WORK REQUIRED: The reply should hold only the lines from the one with "Preferred Name: \[Your Preferred Name\]" to the one with "How to contribute", both ends kept, exactly as they appear below, without any pictures.

Pictures paired with source code:
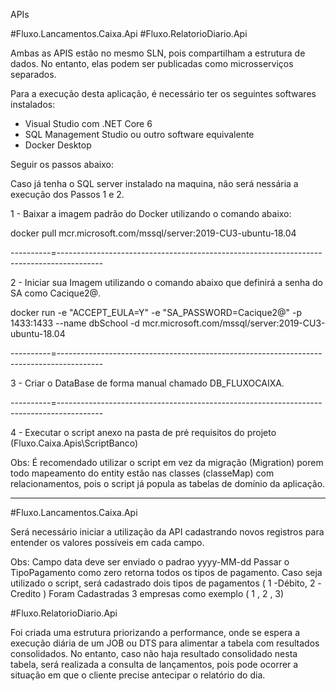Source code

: APIs

#Fluxo.Lancamentos.Caixa.Api
#Fluxo.RelatorioDiario.Api

Ambas as APIS estão no mesmo SLN, pois compartilham a estrutura de dados. No entanto, elas podem ser publicadas como microsserviços separados.


Para a execução desta aplicação, é necessário ter os seguintes softwares instalados:

- Visual Studio com .NET Core 6 
- SQL Management Studio ou outro software equivalente
- Docker Desktop 

Seguir os passos abaixo:

Caso já tenha o SQL server instalado na maquina, não será nessária a execução dos Passos 1 e 2.

1 - Baixar a imagem padrão do Docker utilizando o comando abaixo:

docker pull mcr.microsoft.com/mssql/server:2019-CU3-ubuntu-18.04

----------=-----------------------------------------------------------------------------------------

2 - Iniciar sua Imagem utilizando o comando abaixo que definirá a senha do SA como Cacique2@.

docker run -e "ACCEPT_EULA=Y" -e "SA_PASSWORD=Cacique2@"  -p 1433:1433 --name dbSchool -d mcr.microsoft.com/mssql/server:2019-CU3-ubuntu-18.04

----------=-----------------------------------------------------------------------------------------

3 - Criar o DataBase de forma manual chamado DB_FLUXOCAIXA. 

----------=-----------------------------------------------------------------------------------------

4 - Executar o script anexo na pasta de pré requisitos do projeto (Fluxo.Caixa.Apis\ScriptBanco)

Obs: É recomendado utilizar o script em vez da migração (Migration) porem todo mapeamento do entity estão nas classes (classeMap) com relacionamentos, pois o script já popula as tabelas de domínio da aplicação.

---------------------------------------------------------------------------------------------------

#Fluxo.Lancamentos.Caixa.Api

Será necessário iniciar a utilização da API cadastrando novos registros para entender os valores possíveis em cada campo.


Obs: Campo data deve ser enviado o padrao yyyy-MM-dd
     Passar o TipoPagamento como zero retorna todos os tipos de pagamento.
     Caso seja utilizado o script, será cadastrado dois tipos de pagamentos ( 1 -Débito,  2 -Credito )
     Foram Cadastradas 3 empresas como exemplo ( 1 , 2 , 3)

#Fluxo.RelatorioDiario.Api

Foi criada uma estrutura priorizando a performance, onde se espera a execução diária de um JOB ou DTS para alimentar a tabela com resultados consolidados. 
No entanto, caso não haja resultado consolidado nesta tabela, será realizada a consulta de lançamentos, pois pode ocorrer a situação em que o cliente precise antecipar o relatório do dia.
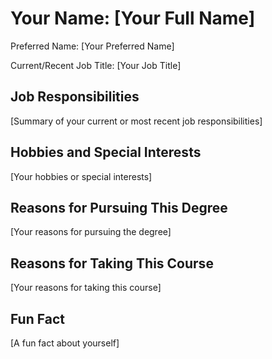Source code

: 
Your Name: \[Your Full Name\]
=============================

Preferred Name: \[Your Preferred Name\]

Current/Recent Job Title: \[Your Job Title\]

Job Responsibilities
--------------------

\[Summary of your current or most recent job responsibilities\]

Hobbies and Special Interests
-----------------------------

\[Your hobbies or special interests\]

Reasons for Pursuing This Degree
--------------------------------

\[Your reasons for pursuing the degree\]

Reasons for Taking This Course
------------------------------

\[Your reasons for taking this course\]

Fun Fact
--------

\[A fun fact about yourself\]
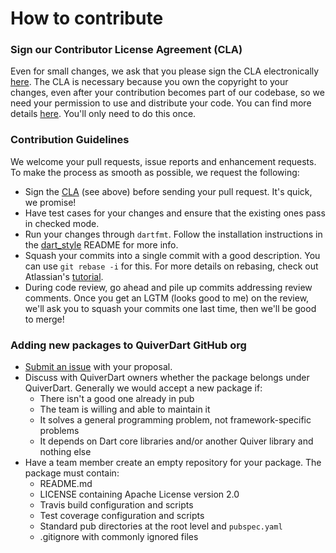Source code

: # How to contribute

### Sign our Contributor License Agreement (CLA)

Even for small changes, we ask that you please sign the CLA electronically
[here](https://developers.google.com/open-source/cla/individual).
The CLA is necessary because you own the copyright to your changes, even
after your contribution becomes part of our codebase, so we need your permission
to use and distribute your code. You can find more details
[here](https://code.google.com/p/dart/wiki/Contributing). You'll only need to
do this once.

### Contribution Guidelines

We welcome your pull requests, issue reports and enhancement requests. To make
the process as smooth as possible, we request the following:

   * Sign the [CLA](https://cla.developers.google.com/about/google-individual)
     (see above) before sending your pull request. It's quick, we promise!
   * Have test cases for your changes and ensure that the existing ones pass in
     checked mode.
   * Run your changes through `dartfmt`. Follow the installation instructions
     in the [dart_style](https://github.com/dart-lang/dart_style) README for
     more info.
   * Squash your commits into a single commit with a good description. You can
     use `git rebase -i` for this. For more details on rebasing, check out
     Atlassian's
     [tutorial](https://www.atlassian.com/git/tutorials/rewriting-history).
   * During code review, go ahead and pile up commits addressing review
     comments. Once you get an LGTM (looks good to me) on the review, we'll ask
     you to squash your commits one last time, then we'll be good to merge!

### Adding new packages to QuiverDart GitHub org

* [Submit an issue](https://github.com/QuiverDart/quiver/issues/new) with your
  proposal.
* Discuss with QuiverDart owners whether the package belongs under QuiverDart.
  Generally we would accept a new package if:
  - There isn't a good one already in pub
  - The team is willing and able to maintain it
  - It solves a general programming problem, not framework-specific problems
  - It depends on Dart core libraries and/or another Quiver library and nothing
    else
* Have a team member create an empty repository for your package. The package
  must contain:
  - README.md
  - LICENSE containing Apache License version 2.0
  - Travis build configuration and scripts
  - Test coverage configuration and scripts
  - Standard pub directories at the root level and `pubspec.yaml`
  - .gitignore with commonly ignored files

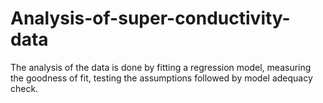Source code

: # Analysis-of-super-conductivity-data
The analysis of the data is done by fitting a regression model, measuring the goodness of fit, testing the assumptions followed by model adequacy check.
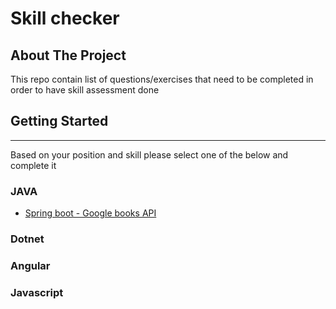 # Skill checker

## About The Project
This repo contain list of questions/exercises that need to be completed in order to have skill assessment done


## Getting Started
---
Based on your position and skill please select one of the below and complete it

### JAVA
* [Spring boot - Google books API](JavaSpringGoogleBooks.md)
### Dotnet

### Angular

### Javascript
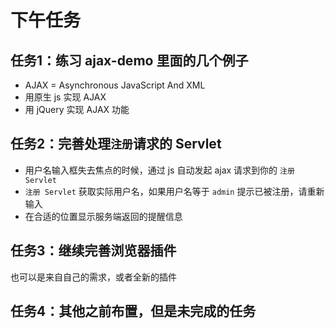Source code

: # 下午任务

## 任务1：练习 ajax-demo 里面的几个例子

- AJAX = Asynchronous JavaScript And XML
- 用原生 js 实现 AJAX
- 用 jQuery 实现 AJAX 功能

## 任务2：完善处理`注册`请求的 Servlet
- 用户名输入框失去焦点的时候，通过 js 自动发起 ajax 请求到你的 `注册 Servlet`
- `注册 Servlet` 获取实际用户名，如果用户名等于 `admin` 提示已被注册，请重新输入
- 在合适的位置显示服务端返回的提醒信息

## 任务3：继续完善浏览器插件
也可以是来自自己的需求，或者全新的插件

## 任务4：其他之前布置，但是未完成的任务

TASK ANSWER:
Preferred Name: \[Your Preferred Name\]

Current/Recent Job Title: \[Your Job Title\]

Job Responsibilities
--------------------

\[Summary of your current or most recent job responsibilities\]

Hobbies and Special Interests
-----------------------------

\[Your hobbies or special interests\]

Reasons for Pursuing This Degree
--------------------------------

\[Your reasons for pursuing the degree\]

Reasons for Taking This Course
------------------------------

\[Your reasons for taking this course\]

Fun Fact
--------

\[A fun fact about yourself\]
Source code

: # How to contribute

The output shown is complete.